(Rendered images with source text)
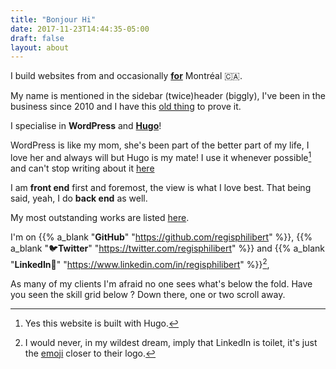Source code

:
 ```yaml
---
title: "Bonjour Hi"
date: 2017-11-23T14:44:35-05:00
draft: false
layout: about
---
```


I build websites from and occasionally [**for**](/project_tags/mtl/) Montréal 🇨🇦.

My name is mentioned in the <span class="desktop-inline">sidebar (twice)</span><span class="mobile-inline tablet-inline">header (biggly)</span>, I've been in the business since 2010 and I have this <a target="_blank" class="no-ajax" rel="nofollow" href="https://regisphilibert.com/2011/">old thing</a> to prove it.

I specialise in __WordPress__ and __[Hugo](http://gohugo.io/)__!

WordPress is like my mom, she's been part of the better part of my life, I love her and always will but Hugo is my mate! I use it whenever possible[^1] and can't stop writing about it [here](/tags/hugo)

I am __front end__ first and foremost, the view is what I love best. That being said, yeah, I do __back end__ as well.

My most outstanding works are listed [here](/).

I'm on <span class="black-color">{{% a_blank "__GitHub__" "https://github.com/regisphilibert" %}}</span>, <span class="twitter-color">{{% a_blank "🐦__Twitter__" "https://twitter.com/regisphilibert" %}}</span> and <span class="black-color">{{% a_blank "__LinkedIn__🚾" "https://www.linkedin.com/in/regisphilibert" %}}[^2]</span>, 

As many of my clients I'm afraid no one sees what's below the fold. Have you seen the skill grid below ? Down there, one or two scroll away.

[^1]: Yes this website is built with Hugo.

[^2]: I would never, in my wildest dream, imply that LinkedIn is toilet, it's just the [emoji](https://emojipedia.org/water-closet/) closer to their logo.
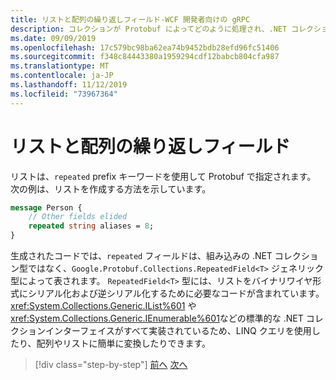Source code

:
 ```yaml
---
title: リストと配列の繰り返しフィールド-WCF 開発者向けの gRPC
description: コレクションが Protobuf によってどのように処理され、.NET コレクションにどのように関連しているかを理解します。
ms.date: 09/09/2019
ms.openlocfilehash: 17c579bc98ba62ea74b9452bdb28efd96fc51406
ms.sourcegitcommit: f348c84443380a1959294cdf12babcb804cfa987
ms.translationtype: MT
ms.contentlocale: ja-JP
ms.lasthandoff: 11/12/2019
ms.locfileid: "73967364"
---
```

# <a name="repeated-fields-for-lists-and-arrays"></a>リストと配列の繰り返しフィールド

リストは、`repeated` prefix キーワードを使用して Protobuf で指定されます。 次の例は、リストを作成する方法を示しています。

```protobuf
message Person {
    // Other fields elided
    repeated string aliases = 8;
}
```

生成されたコードでは、`repeated` フィールドは、組み込みの .NET コレクション型ではなく、`Google.Protobuf.Collections.RepeatedField<T>` ジェネリック型によって表されます。 `RepeatedField<T>` 型には、リストをバイナリワイヤ形式にシリアル化および逆シリアル化するために必要なコードが含まれています。 <xref:System.Collections.Generic.IList%601> や <xref:System.Collections.Generic.IEnumerable%601>などの標準的な .NET コレクションインターフェイスがすべて実装されているため、LINQ クエリを使用したり、配列やリストに簡単に変換したりできます。

>[!div class="step-by-step"]
>[前へ](protobuf-nested-types.md)
>[次へ](protobuf-reserved.md)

**Activity**
Write out every line from the entries where "fields" appears.

**Solution to this problem**
# <a name="repeated-fields-for-lists-and-arrays"></a>リストと配列の繰り返しフィールド
    // Other fields elided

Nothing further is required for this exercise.